Oh, how you wished she would just let go. If she would just let go, maybe you could finally escape the taunting ticking of the clock. It was mocking you – the way it just kept going and going and going.
Over and over and over again – that damn ticking.
Why wouldn’t it just stop?
What you wouldn’t give to make it stop.
If it stopped, you would never have to confront the truth of your situation which, despite the incredible amount of energy you were putting into impeding it, was finally starting to seep through the cracks of your psyche. The dam you had carefully constructed over the years was threatening to burst – hell, it already had, but was now being tentatively held together with your bare hands. Millions of thoughts, fears, emotions – all being kept at bay by you. Tiny, insignificant, nothing you.

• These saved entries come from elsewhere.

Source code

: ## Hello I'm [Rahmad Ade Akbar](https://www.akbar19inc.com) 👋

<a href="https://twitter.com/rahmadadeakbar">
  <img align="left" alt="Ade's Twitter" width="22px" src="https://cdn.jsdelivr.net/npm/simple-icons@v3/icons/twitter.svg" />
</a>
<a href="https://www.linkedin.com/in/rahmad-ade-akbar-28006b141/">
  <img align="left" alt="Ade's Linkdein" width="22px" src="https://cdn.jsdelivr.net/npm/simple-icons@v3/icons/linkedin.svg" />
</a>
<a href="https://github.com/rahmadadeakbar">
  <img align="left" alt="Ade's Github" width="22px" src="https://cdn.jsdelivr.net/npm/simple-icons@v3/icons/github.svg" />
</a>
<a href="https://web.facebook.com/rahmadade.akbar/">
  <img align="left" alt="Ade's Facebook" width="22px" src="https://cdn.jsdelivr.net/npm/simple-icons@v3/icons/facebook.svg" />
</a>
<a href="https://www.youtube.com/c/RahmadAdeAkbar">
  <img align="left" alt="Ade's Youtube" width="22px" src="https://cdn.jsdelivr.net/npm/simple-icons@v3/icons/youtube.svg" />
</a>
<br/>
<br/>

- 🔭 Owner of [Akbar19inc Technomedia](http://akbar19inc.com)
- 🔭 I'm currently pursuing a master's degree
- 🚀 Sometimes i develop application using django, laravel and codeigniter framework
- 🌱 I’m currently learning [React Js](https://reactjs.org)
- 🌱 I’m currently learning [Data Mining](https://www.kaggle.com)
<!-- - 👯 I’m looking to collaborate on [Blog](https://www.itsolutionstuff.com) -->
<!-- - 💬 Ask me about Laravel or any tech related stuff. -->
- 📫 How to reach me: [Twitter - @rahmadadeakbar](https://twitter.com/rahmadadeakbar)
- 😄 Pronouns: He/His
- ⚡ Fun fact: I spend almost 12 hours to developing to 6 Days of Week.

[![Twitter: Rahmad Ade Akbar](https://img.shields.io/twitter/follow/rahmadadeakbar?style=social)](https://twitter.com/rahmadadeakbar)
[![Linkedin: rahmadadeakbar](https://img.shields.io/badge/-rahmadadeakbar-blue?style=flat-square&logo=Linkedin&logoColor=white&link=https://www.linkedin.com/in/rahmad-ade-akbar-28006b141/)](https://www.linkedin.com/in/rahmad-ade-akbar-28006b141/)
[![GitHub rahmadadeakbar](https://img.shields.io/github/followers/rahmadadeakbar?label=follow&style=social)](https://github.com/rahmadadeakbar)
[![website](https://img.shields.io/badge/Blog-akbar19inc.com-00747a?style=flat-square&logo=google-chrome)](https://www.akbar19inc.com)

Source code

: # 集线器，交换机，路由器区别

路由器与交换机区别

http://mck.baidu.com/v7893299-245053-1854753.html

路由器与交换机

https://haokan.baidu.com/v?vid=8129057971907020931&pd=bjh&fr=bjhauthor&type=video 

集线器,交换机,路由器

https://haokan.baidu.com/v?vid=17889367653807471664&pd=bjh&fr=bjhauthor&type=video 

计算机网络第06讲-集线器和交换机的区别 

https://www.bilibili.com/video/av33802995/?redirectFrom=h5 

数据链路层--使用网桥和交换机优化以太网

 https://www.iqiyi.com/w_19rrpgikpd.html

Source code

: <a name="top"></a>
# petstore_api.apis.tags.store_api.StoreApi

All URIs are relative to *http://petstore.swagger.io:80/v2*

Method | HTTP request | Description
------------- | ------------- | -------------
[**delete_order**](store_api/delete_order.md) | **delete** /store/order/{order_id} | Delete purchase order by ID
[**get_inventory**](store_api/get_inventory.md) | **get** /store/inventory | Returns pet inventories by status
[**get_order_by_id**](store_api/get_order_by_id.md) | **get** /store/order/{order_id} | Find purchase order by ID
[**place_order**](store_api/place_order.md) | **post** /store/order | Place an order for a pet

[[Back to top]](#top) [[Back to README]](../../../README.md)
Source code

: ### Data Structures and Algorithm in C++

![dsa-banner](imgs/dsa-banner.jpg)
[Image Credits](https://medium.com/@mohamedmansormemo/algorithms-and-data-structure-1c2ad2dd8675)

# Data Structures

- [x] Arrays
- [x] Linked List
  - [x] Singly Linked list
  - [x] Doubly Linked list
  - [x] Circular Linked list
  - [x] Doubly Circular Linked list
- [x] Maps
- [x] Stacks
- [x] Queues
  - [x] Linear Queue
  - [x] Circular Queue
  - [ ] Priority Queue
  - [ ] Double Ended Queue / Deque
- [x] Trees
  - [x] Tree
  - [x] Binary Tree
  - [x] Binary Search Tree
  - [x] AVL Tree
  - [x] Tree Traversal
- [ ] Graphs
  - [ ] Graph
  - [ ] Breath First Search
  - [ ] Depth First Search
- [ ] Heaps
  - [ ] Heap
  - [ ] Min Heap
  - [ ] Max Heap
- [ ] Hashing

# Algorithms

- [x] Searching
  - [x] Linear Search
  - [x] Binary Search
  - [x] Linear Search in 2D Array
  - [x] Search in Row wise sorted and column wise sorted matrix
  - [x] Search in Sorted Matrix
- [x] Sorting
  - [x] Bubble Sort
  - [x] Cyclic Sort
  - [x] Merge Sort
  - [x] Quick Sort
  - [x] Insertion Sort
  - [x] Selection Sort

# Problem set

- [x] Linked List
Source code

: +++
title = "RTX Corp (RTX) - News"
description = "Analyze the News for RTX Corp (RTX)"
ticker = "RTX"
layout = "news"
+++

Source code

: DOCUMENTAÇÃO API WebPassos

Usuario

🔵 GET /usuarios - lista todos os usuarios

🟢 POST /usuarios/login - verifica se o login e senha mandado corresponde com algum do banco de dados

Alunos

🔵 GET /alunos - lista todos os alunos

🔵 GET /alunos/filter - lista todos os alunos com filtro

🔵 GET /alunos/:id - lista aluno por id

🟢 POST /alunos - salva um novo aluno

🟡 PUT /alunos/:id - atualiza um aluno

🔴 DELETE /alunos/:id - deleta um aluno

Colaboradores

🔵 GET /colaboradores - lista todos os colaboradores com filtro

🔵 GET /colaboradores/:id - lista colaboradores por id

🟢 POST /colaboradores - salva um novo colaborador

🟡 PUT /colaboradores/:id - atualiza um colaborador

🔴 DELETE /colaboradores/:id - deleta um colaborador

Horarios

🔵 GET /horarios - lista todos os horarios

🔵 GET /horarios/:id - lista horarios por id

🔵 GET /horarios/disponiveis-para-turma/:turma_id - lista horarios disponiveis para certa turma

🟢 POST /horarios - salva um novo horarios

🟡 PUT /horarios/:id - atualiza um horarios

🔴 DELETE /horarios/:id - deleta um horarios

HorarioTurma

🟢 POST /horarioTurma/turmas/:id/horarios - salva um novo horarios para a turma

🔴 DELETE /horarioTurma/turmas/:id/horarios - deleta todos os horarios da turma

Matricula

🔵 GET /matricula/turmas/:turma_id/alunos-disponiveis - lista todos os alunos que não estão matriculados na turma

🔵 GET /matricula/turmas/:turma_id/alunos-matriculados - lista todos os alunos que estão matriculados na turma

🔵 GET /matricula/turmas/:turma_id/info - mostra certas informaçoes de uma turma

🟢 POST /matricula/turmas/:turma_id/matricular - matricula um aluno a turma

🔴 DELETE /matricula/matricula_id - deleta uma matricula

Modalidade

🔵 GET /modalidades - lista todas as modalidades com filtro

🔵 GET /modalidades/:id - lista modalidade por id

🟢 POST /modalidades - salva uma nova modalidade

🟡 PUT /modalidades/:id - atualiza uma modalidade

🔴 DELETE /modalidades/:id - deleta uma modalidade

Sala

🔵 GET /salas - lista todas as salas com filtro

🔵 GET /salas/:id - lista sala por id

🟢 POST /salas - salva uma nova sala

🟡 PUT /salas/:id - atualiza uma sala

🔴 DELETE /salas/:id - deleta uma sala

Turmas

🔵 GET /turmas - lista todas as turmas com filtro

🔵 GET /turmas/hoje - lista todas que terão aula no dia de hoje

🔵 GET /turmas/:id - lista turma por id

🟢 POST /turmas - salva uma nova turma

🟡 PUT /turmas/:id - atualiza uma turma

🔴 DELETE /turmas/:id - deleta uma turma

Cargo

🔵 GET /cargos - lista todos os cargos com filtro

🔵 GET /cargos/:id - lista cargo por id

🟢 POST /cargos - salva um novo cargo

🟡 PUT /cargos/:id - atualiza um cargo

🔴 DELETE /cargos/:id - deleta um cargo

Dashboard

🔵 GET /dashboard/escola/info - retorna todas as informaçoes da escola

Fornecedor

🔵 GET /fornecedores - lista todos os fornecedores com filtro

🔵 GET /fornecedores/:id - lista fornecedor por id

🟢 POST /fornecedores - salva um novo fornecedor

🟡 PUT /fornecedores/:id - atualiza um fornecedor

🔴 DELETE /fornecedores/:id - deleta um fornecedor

Twelve years. You had spent twelve years of your life fighting the worst horrors imaginable and atrocities that the human mind would never fully comprehend. You had been flirting with death since you were a teenager – and for what? For the occasional broken bone? For the scars from being impaled? Or maybe because, not so deep down, you knew there was nothing else out there for you.
Nothing else. Until there was. And until there wasn’t anymore.
Tick
Tock
You wrenched your arm out of Shoko’s grip and smacked your fist against the adjacent wall. Your knuckles stung as tiny blots of blood began to appear across the skin of your hand. She wrestled you back into place and wrapped her arms around you, realizing it was the only way to keep you from moving. There was absolutely no way in hell she would let you go even though you were stronger than her and could easily overpower her.
The ticking of the clock was starting to get drowned out by the sounds of the medical ward and you realized you wouldn’t fade away no matter how much you wanted to. She wouldn’t let you.
And so, you succumbed to the wave of realizations crashing over you one-by-one in quick succession.
First was that the pain in your chest was unbearable. It felt as if someone had used a torch to heat up a serrated knife and then used that same knife to saw through the protective layers of skin, bone, and muscle to finally tear away at your heart.
Second was that your throat felt raw – a result of your wailing.
When did you start crying? You don’t remember crying.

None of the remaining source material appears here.